The illuminating unit 560 includes the LEDs (LED units) provided for the respective areas, and each LED emits light at a desired luminance based on the control by the LED drive circuit 520 and the power supply switching circuit 540. In this manner, the illuminating unit 560 irradiates the display portion 32 with light from the back of the display portion 32.

In the above-described manner, the illuminating unit 560 in the backlight 50 irradiates the display portion 32 with light from the back of the display portion 32, with a voltage, which is determined based on a target display image, written to the pixel capacitance in each pixel portion 34 provided in the display portion 32 of the liquid crystal panel 30, by which a desired image is displayed on the display portion 32.

It should be noted that, in regard to the backlight 50, the turn-on control circuit is implemented by the LED drive circuit 520 and the power supply switching circuit 540 in the present embodiment.

<1.2 Backlight>

<1.2.1 Schematic Configuration>

FIG. 4 is a block diagram for describing a schematic configuration of the backlight 50. As shown in FIG. 4, the backlight 50 includes the LED drive circuit 520, the power supply switching circuit 540, the illuminating unit 560, and an LED power source 580. Here, for convenience of description, it is assumed that the substrate (LED substrate) that constitutes the illuminating unit 560 is logically divided into 16 (four vertical×four horizontal) areas. However, in general, the number of areas are contemplated to be equal or more than 1000 (for example, 1152 (24×48)).

In the illuminating unit 560, four power source lines PL1 to PL4 extending in the horizontal direction in FIG. 4 and four turn-on control lines SL1 to SL4 extending in the vertical direction in FIG. 4 are disposed. Each of the intersections of the four power source lines PL1 to PL4 and the four turn-on control lines SL1 to SL4 corresponds to one area, and one LED 562 is provided for each one of the 16 areas. In this manner, the illuminating unit 560 includes 16 LEDs 562. These 16 LEDs are divided into four blocks (the first block BL1 to the fourth block BL4) as shown in FIG. 4. By switching the supply destination of the power source voltage by the power supply switching circuit 540, 16 LEDs 562 are driven on a block-by-block basis (on a row-by-row basis in the present embodiment).

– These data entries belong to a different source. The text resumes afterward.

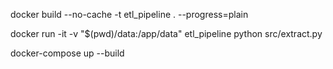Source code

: docker build --no-cache -t etl_pipeline . --progress=plain

docker run -it -v "$(pwd)/data:/app/data" etl_pipeline python src/extract.py


docker-compose up --build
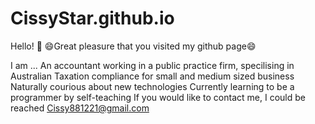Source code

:# CissyStar.github.io
Hello! 👋
😄Great pleasure that you visited my github page😄

I am ...
An accountant working in a public practice firm, specilising in Australian Taxation compliance for small and medium sized business
Naturally courious about new technologies
Currently learning to be a programmer by self-teaching
If you would like to contact me, I could be reached Cissy881221@gmail.com
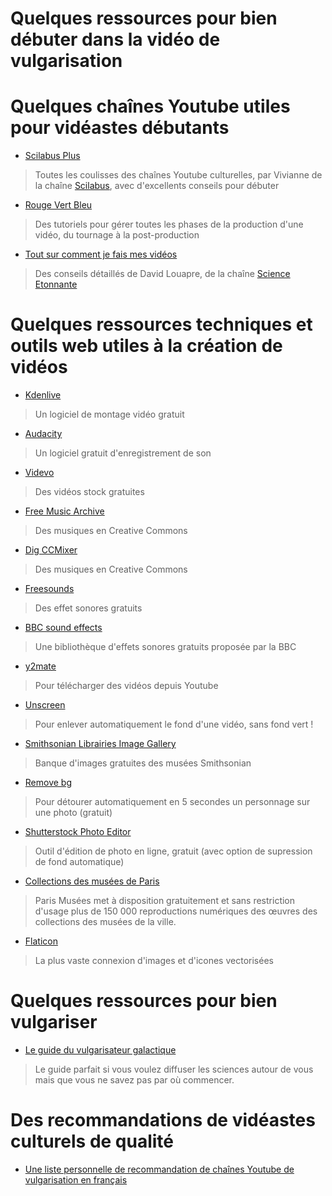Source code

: # Quelques ressources pour bien débuter dans la vidéo de vulgarisation

# Quelques chaînes Youtube utiles pour vidéastes débutants

- [Scilabus Plus](https://www.youtube.com/channel/UCaZRpfXzlHVchIJMpf-PVFw/videos)
> Toutes les coulisses des chaînes Youtube culturelles, par Vivianne de la chaîne [Scilabus](https://www.youtube.com/user/scilabus), avec d'excellents conseils pour débuter
- [Rouge Vert Bleu](https://www.youtube.com/channel/UCrEIilIgRtGlYlbR0QLHb5g/videos)
> Des tutoriels pour gérer toutes les phases de la production d'une vidéo, du tournage à la post-production
- [Tout sur comment je fais mes vidéos](https://sciencetonnante.wordpress.com/2016/11/30/tout-sur-comment-je-fais-mes-videos/)
> Des conseils détaillés de David Louapre, de la chaîne [Science Etonnante](https://www.youtube.com/scienceetonnante)

# Quelques ressources techniques et outils web utiles à la création de vidéos

- [Kdenlive](https://kdenlive.org/fr/)
> Un logiciel de montage vidéo gratuit
- [Audacity](https://audacity.fr/)
> Un logiciel gratuit d'enregistrement de son
- [Videvo](https://www.videvo.net/)
> Des vidéos stock gratuites
- [Free Music Archive](https://freemusicarchive.org/static)
> Des musiques en Creative Commons
- [Dig CCMixer](http://dig.ccmixter.org/?fbclid=IwAR2w_zt0u3stZslX5-HGJ1uEonrksB4R-z31Qep55eI6s7N4J3NjqF8C78A)
> Des musiques en Creative Commons
- [Freesounds](https://freesound.org/)
> Des effet sonores gratuits
- [BBC sound effects](http://bbcsfx.acropolis.org.uk/)
> Une bibliothèque d'effets sonores gratuits proposée par la BBC
- [y2mate](https://www.y2mate.com/fr)
> Pour télécharger des vidéos depuis Youtube
- [Unscreen](https://www.unscreen.com/)
> Pour enlever automatiquement le fond d'une vidéo, sans fond vert !
- [Smithsonian Librairies Image Gallery](https://library.si.edu/image-gallery)
> Banque d'images gratuites des musées Smithsonian
- [Remove bg](https://www.remove.bg/)
> Pour détourer automatiquement en 5 secondes un personnage sur une photo (gratuit)
- [Shutterstock Photo Editor](https://www.shutterstock.com/editor/home?ref=landing)
> Outil d'édition de photo en ligne, gratuit (avec option de supression de fond automatique)
- [Collections des musées de Paris](http://parismuseescollections.paris.fr/fr/recherche/image-libre/true?solrsort=ds_created%20desc)
> Paris Musées met à disposition gratuitement et sans restriction d'usage plus de 150 000 reproductions numériques des œuvres des collections des musées de la ville. 
- [Flaticon](https://www.flaticon.com/)
> La plus vaste connexion d'images et d'icones vectorisées

# Quelques ressources pour bien vulgariser

- [Le guide du vulgarisateur galactique](https://collectifconscience.org/le-vulgarisateur-galactique/)
> Le guide parfait si vous voulez diffuser les sciences autour de vous mais que vous ne savez pas par où commencer. 

# Des recommandations de vidéastes culturels de qualité

- [Une liste personnelle de recommandation de chaînes Youtube de vulgarisation en français](https://www.sebastiencarassou.com/chaines-youtube)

In the present embodiment, since four LEDs 562 are included in one block, four channels (four turn-on control lines SL1 to SL4) are provided as channels for LED driving.

In the configuration such as described above, driving (turning on the LEDs 562 in the block) is performed, for example, at the first block BL1, at the second block BL2, at the third block BL3, and at the fourth block BL4 in this order in each frame period. At this time, the luminance of each LED 562 is controlled by the LED drive circuit 520.

<1.2.2 LED Drive Circuit>

FIG. 1 is a block diagram showing a functional configuration of the LED drive circuit 520 in the present embodiment. The LED drive circuit 520 includes, as shown in FIG. 1, a control unit 521, an LED data holding unit 522, an operation setting data holding unit 523, a liquid crystal driving frequency detection unit 524, and a PWM/constant-current generating unit 525.

The LED data holding unit 522 is configured, for example, by a volatile register and holds the turn-on control data LD corresponding to respective LEDs 562 in the illuminating unit 560. The turn-on control data LD is transmitted to the LED drive circuit 520 via a serial bus such as an Inter-Integrated Circuit (I2C) or a Serial Peripheral Interface (SPI). The turn-on control data LD transmitted to the LED drive circuit 520 includes address information, and the turn-on control data LD (information on the luminance of an LED 562) is written to a corresponding register in the LED data holding unit 522 based on the address information. It should be noted that, exactly, the register for holding each turn-on control data LD is configured by a register for writing and a register for reading, and the turn-on control data LD written in the register for writing is transferred to the register for reading based on the vertical synchronization signal VS. Then, the turn-on control data LD is read out from the register for reading by the control unit 521. It should be noted that the LED data holding unit 522 may be configured by a memory.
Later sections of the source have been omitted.